Since these are Lithium batteries, do *not* get tangled up in charts and voltages that are intended for lead acid batteries (like the one shown above). The voltages and care issues for each are *very* different. You can *not* use lead acid "state of charge" voltages with a lithium.

The same thing applies to your BMV 712. They come from the factory set up for lead acid. You need to change multiple settings to get them to work right with Lithium. You also need to get the battery fully charged (and have the 712 recognize that) before they can do anything useful. Based on what you are reading, I would guess your 712 is either programmed wrong or wired wrong.

While lead acid's have a "don't go below this" damage point. A properly done Lithium does not.
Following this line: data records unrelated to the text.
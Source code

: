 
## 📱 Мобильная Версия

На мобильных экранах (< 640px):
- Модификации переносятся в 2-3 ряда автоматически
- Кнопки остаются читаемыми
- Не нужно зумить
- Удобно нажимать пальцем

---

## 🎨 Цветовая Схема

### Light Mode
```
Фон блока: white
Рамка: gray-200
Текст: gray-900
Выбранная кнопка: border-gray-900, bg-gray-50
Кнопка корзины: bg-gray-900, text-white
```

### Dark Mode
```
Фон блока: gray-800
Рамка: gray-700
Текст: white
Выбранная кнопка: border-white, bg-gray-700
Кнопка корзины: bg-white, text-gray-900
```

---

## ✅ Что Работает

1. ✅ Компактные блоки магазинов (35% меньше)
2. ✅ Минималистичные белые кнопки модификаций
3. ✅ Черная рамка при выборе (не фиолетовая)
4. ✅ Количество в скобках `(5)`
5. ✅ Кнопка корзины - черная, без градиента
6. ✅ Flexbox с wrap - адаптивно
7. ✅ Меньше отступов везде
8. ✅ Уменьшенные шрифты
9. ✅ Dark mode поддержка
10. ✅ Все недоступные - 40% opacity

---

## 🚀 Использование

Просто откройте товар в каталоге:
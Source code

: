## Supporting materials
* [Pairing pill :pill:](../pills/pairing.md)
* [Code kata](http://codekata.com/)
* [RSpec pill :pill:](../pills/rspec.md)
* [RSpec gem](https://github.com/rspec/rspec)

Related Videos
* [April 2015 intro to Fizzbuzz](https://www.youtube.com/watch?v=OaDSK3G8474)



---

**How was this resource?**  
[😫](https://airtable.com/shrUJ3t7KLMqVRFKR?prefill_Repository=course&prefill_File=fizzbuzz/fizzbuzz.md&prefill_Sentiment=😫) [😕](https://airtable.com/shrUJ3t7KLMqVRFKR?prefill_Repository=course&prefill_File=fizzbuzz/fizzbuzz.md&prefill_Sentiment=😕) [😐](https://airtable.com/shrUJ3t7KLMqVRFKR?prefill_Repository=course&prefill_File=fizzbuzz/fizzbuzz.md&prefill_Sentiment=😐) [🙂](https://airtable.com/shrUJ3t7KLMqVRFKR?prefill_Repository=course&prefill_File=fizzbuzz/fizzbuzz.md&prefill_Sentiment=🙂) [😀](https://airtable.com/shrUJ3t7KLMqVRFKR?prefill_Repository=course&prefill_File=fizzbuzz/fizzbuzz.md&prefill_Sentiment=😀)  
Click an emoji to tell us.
They have a BMS in them that will cut things off before damage occurs. Indeed that's no fun for your furnace issue, but it is a difference. The "half full" voltage on a LiFePO4 is in the vicinity of 13V. You are correct in being a bit worried.

If the batteries are outside the trailer *and* it's "furnace weather", there is another issue to consider. They will not charge below about 32F. The BMS will stop this happening. You can discharge them, but their capacity (as with any battery) is less when they are cold.

If you have a basic converter charger, it likely will put out 30 or 40 A into the batteries at typical charge voltages. That may not be what the spec sheet leads you to believe. Your 200H pack will take 5 to 7 hours to go from zero to full. While it is charging, the voltage will slowly rise.

Charging from the truck (if you have a DC/DC converter likely will put about 7A into the batteries. That assumes the engine is at > 1,000 RPM. Figure about 30 hours to take the batteries from empty to full that way.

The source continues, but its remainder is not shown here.